This allows me to control access between the VPRN services, through a firewall (pfSense) instead of relying on ACLs on the Nokia router, or moving all my routing to pfSense, which would slow performance. This, in my opinion, is the best of both worlds. Routers route, and firewalls inspect. Now when I have services on multiple networks, within the same VPRN, I get the benefit of wireline bandwidth as it will route like a normal router. Otherwise, if traffic needs to cross VPRNs, it will need to go through pfSense where firewall rules are evaluated.

Without further ado here is the drawing!

Here is a quick run down of the services from top down:

• Offsite:
  • I run Truenas scale on an old server over a Wireguard site-to-site VPN running on a Raspberry Pi. This is not powered on all the time, and I use it to replicate snapshots from my main Truenas core’s SMB shares.
  • The other offsite location I have is a Synology NAS, to which I also replicate Truenas core’s SMB shares using rsync.
• I have Comcast business service and several static IPv4 IPs and IPv6 block.
• On my Edge, I have two pfSense VMs running on two hypervisors which provide HA failover for themselves and my internal network.
• Below is a list of the VPRN services:

VPRN	VPRN Name	Purpose	Notes
100	Inband/AD	Hypervisor gui mgmt, and AD Services	Critical AD services (DNS/DHCP/NPS)
101	Infrastructure services	Network hardware mgmt, and VMs running critical software	Syslog/snmp monitoring/stats
102	Unrestricted clients	Clients that have no rules blocking to other zones	TLS/PEAP WLAN clients or domain joined machines
103	Guest/IOT	Guest SSID and IOT devices
104	DMZ	Mix of internal DMZ and inbound services allowed	Web/mail/NTP pool members
105	Restricted Devices	Devices that have access blocked to AD/infrastructure services	clients that do not need full access to the internal network
106	File Services	Mostly for SMB access	Truenas scale SMB shares
108	Cameras	NVR and cameras	Blueiris NVR and IP cameras
109	Storj	Storj node operator VM

Hopefully that layout makes sense so you can understand how I went about separating these. Feel free to ask me questions! Now, let’s spend a little bit of time on the routing and how it looks:

I am using VPRN service 100 as an example. I send the default route via the eBGP neighbor (pfSense). Then if I look for another prefix that would be in another VPRN (this case 102) it does not route directly to that network; instead it goes to the firewall first even though both of these exist on the same router. A cleanup I want to do is to only send the default route from pfSense to these VPRNs, not on specific routes, but that will be a future blog post!
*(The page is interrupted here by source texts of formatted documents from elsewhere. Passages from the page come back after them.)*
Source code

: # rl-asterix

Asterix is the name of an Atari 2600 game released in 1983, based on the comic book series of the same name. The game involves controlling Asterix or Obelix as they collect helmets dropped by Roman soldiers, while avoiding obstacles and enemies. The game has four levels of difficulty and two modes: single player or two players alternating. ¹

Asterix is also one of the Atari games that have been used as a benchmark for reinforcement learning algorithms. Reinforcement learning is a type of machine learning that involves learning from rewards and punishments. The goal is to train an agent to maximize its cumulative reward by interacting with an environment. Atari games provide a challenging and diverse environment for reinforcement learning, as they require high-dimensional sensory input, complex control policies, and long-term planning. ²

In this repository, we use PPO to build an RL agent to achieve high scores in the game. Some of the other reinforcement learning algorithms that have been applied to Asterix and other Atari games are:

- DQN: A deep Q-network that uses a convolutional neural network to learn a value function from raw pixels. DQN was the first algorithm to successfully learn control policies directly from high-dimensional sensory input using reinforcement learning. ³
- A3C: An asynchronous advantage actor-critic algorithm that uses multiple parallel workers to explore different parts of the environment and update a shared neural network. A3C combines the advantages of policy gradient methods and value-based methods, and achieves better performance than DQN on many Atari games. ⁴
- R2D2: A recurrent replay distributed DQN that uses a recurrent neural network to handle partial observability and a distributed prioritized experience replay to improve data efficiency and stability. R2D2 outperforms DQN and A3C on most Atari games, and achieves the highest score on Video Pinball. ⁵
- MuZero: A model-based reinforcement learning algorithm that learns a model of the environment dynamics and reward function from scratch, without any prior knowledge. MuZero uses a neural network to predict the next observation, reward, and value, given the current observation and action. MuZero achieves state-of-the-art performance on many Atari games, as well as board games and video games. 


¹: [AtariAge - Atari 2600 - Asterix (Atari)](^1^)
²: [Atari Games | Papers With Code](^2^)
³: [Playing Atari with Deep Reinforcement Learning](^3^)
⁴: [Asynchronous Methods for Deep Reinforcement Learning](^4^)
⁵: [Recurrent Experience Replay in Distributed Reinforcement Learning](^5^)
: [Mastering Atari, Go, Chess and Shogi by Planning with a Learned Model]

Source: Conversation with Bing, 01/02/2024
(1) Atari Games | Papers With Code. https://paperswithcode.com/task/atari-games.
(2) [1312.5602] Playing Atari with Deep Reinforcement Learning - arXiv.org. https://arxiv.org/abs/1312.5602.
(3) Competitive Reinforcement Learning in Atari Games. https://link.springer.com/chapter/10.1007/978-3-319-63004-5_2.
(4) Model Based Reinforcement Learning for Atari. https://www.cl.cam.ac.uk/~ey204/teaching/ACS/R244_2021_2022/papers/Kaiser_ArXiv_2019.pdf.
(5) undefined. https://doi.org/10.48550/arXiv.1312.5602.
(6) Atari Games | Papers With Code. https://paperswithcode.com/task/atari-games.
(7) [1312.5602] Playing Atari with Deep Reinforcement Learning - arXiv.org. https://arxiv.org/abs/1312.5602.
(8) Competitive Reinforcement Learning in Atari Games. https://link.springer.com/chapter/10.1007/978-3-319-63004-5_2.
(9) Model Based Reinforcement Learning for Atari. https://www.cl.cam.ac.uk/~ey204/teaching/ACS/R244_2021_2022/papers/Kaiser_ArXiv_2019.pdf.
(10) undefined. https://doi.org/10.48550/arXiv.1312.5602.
We can view the local configured subnets in the VPRN. These would be exported to pfSense so other VPRNs, and pfSense would know how to reach these hosts.

Finally, in pfSense, here is a quick shot of how the route table looks. First there is 192.168.8.0/25 that is in VPRN 100, and the 192.168.9.0/24 prefix that is in VPRN 102. Notice how they have two different eBGP next hop IPs which correspond to the interface on the Nokia router.

Part 2 I’ll dive into the FRR package in pfSense and the BGP setup on the Nokia router.

“Homelab” is a colloquial term to describe a home server (or entire datacenter, if you have the space) that hobbyists can play around with. I’d like to take this post to talk about the evolution of my Homelab. If you have spent any time on reddit.com/r/homelab, you will probably see people asking “what do you use this hardware for?” For everyone it is different.

I have played with technology since I was a kid, but it started to become more serious when I was in high school and working at a small IT support company. Around that time, I decided to start my own consumer-focused computer repair company to “compete” with Best Buy, etc.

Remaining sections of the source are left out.